In 2006 it was sold for about $60m.

==KMC acquisition, 2001==

In January 2001 the Kababancola Mining Company (KMC) was established as a copper and cobalt mining partnership for a 25-year term.
Tremalt, initially controlled by John Bredenkamp, held 80% of KMC while Gecamines held 20%
A network of private holding companies and trusts registered in the Isle of Man and the British Virgin Islands concealed the true owners of Tremalt.
KMC gained the rights to mines, facilities and concentrators at Kambove and Kakanda.
KMC made relatively low investment in these properties, continuing to operate the already-functioning Kamoya Mine but not opening the others.
In March 2002 the DRC authorities took back control of the Kambove concentrator from Tremalt following a complaint by the manager of KMC against Gecamines at the International Centre for the Settlement of Investment Disputes.
In its 2003-year end report KMC claimed a cumulative loss of over USD$11 million in the first three years.

==United Nations investigation, 2002==

In October 2002 the United Nations published the Final report of the Panel of Experts on the Illegal Exploitation of Natural Resources and Other Forms of Wealth of the Democratic Republic of the Congo.
The report named Brigadier General Sibusiso Busi Moyo and Air Commodore Mike Tichafa Karakadzai as key players in arranging the KMC deal with Tremalt.
According to the report, Tremalt had paid $400,000 for the rights to exploit six Gecamines concessions that held a total of 2.7 million tons of copper and 325,000 tons of cobalt. These concessions had an estimated value of over $1 billion.
In a private agreement, net profits would be divided 32% to Tremalt, 34% to the DRC government and 34% to the Zimbabwe government. Tremalt undertook to supply military vehicles and cash in lieu of the profit share payments.

==Subsequent history==

The UK-based NGO Rights and Accountability in Development brought a case against Tremalt alleging illegal resource exploitation. However, the UK National Contact Point for the OECD blocked the case, saying it had been resolved by the United Nations panel. In June 2004 RAID withdrew the case.

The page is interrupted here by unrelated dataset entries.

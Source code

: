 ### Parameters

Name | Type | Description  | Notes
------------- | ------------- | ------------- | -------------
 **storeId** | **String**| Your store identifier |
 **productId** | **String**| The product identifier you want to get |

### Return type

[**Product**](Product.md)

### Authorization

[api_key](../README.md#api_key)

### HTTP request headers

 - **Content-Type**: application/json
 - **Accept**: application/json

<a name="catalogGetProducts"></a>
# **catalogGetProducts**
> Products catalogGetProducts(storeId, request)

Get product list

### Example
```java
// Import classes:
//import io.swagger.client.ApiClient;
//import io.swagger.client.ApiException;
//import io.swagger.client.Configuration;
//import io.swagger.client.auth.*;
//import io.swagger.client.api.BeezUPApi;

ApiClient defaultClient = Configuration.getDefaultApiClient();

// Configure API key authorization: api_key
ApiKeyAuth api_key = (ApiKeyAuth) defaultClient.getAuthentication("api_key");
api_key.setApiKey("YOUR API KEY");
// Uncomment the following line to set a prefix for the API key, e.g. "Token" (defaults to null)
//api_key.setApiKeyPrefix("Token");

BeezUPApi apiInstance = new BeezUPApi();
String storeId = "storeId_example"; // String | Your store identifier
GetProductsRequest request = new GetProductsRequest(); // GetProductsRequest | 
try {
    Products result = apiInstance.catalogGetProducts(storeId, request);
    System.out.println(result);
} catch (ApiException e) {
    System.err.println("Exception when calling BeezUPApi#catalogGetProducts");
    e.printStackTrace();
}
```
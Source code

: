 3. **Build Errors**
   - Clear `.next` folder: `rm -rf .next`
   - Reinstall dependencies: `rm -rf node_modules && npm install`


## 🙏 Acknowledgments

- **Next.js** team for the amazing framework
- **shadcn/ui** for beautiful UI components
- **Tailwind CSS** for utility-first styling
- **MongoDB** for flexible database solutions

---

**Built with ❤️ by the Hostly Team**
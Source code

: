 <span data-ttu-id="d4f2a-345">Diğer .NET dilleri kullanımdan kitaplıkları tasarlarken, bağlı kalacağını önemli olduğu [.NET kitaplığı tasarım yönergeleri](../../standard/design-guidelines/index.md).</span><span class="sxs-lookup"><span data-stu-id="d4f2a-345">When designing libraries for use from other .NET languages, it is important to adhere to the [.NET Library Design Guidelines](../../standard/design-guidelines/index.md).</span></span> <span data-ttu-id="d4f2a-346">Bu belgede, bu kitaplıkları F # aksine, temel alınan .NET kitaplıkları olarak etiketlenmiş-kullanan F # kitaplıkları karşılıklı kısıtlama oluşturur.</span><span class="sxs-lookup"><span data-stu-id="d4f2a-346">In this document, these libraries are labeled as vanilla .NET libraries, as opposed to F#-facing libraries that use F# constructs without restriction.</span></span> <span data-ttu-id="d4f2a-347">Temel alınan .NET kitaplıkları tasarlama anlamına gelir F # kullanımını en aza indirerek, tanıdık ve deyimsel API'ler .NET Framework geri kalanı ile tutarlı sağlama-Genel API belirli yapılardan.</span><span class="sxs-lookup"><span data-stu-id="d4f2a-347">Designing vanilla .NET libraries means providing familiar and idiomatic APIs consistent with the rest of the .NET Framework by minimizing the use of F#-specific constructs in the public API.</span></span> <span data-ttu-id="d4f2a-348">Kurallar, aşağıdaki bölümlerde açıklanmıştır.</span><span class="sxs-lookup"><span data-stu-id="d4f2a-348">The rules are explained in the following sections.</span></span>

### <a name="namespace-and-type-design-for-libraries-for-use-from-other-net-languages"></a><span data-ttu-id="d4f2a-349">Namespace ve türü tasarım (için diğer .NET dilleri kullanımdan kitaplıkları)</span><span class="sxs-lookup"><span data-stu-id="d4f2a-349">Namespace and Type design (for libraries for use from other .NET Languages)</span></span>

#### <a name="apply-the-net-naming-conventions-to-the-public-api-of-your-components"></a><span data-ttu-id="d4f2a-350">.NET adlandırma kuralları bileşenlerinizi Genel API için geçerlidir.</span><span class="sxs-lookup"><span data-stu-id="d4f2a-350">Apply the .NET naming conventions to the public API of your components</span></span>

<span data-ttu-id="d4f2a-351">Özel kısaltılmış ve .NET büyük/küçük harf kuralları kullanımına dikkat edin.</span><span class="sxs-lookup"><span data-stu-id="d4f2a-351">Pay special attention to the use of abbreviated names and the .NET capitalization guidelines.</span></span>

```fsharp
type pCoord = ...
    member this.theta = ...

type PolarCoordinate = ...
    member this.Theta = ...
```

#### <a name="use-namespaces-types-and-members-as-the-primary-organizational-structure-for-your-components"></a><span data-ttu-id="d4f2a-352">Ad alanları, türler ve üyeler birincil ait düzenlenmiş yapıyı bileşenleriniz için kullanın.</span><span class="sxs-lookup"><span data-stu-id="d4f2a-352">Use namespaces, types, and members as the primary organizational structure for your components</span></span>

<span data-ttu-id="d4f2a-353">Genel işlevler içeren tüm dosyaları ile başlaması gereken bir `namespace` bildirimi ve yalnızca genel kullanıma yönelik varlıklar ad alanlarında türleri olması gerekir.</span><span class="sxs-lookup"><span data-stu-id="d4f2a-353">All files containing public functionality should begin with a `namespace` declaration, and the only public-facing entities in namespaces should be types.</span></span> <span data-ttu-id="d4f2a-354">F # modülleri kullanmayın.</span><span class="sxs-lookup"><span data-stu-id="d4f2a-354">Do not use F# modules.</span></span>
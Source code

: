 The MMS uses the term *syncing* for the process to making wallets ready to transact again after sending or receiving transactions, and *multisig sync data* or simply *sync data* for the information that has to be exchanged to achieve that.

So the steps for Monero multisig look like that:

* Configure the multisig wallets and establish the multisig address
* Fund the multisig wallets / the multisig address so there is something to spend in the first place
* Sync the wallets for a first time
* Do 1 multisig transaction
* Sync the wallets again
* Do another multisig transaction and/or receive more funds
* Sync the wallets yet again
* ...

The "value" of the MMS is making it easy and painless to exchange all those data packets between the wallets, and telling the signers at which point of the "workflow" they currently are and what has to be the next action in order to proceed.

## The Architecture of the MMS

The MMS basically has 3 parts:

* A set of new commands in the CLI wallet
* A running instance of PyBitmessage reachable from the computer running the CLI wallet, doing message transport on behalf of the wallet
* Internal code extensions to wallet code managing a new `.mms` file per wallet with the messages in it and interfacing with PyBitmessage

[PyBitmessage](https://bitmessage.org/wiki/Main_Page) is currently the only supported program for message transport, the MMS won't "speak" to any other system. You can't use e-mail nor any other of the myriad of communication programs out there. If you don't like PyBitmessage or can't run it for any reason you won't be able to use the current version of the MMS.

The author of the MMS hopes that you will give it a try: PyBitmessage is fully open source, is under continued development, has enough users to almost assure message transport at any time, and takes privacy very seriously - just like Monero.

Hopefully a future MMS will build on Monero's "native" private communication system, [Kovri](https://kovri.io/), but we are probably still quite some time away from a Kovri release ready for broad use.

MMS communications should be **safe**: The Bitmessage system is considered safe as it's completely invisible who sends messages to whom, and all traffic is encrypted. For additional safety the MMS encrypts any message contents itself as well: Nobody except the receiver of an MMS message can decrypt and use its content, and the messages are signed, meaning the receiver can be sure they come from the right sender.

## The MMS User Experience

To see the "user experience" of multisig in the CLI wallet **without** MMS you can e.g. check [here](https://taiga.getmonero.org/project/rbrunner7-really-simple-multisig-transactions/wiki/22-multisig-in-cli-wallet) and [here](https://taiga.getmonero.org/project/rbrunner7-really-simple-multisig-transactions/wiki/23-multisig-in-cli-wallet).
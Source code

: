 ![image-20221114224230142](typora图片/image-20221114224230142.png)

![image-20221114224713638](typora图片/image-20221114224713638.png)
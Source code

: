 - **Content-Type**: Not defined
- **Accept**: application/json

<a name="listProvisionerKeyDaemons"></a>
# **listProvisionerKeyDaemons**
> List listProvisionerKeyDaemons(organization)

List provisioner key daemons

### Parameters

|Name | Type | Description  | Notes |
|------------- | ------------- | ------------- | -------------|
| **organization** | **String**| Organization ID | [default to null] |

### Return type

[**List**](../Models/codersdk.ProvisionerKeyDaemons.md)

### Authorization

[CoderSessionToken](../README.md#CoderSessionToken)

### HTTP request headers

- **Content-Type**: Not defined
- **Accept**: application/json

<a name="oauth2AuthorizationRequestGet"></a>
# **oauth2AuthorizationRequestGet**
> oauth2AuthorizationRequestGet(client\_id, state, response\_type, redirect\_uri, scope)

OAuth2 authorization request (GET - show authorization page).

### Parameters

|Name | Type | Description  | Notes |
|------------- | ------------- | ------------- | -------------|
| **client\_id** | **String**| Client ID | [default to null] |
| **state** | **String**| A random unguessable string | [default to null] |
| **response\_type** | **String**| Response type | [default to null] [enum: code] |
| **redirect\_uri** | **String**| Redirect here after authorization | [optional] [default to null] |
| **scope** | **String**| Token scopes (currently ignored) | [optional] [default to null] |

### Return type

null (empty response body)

John Bredenkamp sold Tremalt for about $60m to the Israeli-American businessman Dan Gertler in 2006.
In 2007 Tremalt was owned by Prairie International Ltd, of which Dan Gertler’s family trust was a major shareholder.
Tremalt owned 80% of Savannah Mining, which held concessions C17 and C18 in Katanga Province and 50% of the Mukondo project. The other 50% of Mukonda was held by BOSS Mining, which in turn was 80% owned by Central African Mining & Exploration Company (CAMEC).
There were plans to combine the Mukondo assets into a new holding company. Billy Rautenbach, a Zimbabwean who had formed BOSS and now owned a share of CAMEC, would be excluded from ownership in the new company due to the hostile relations that had developed between him and the DRC government.
The MOU to complete the deal was signed between CAMEC and Prairie International in November 2007.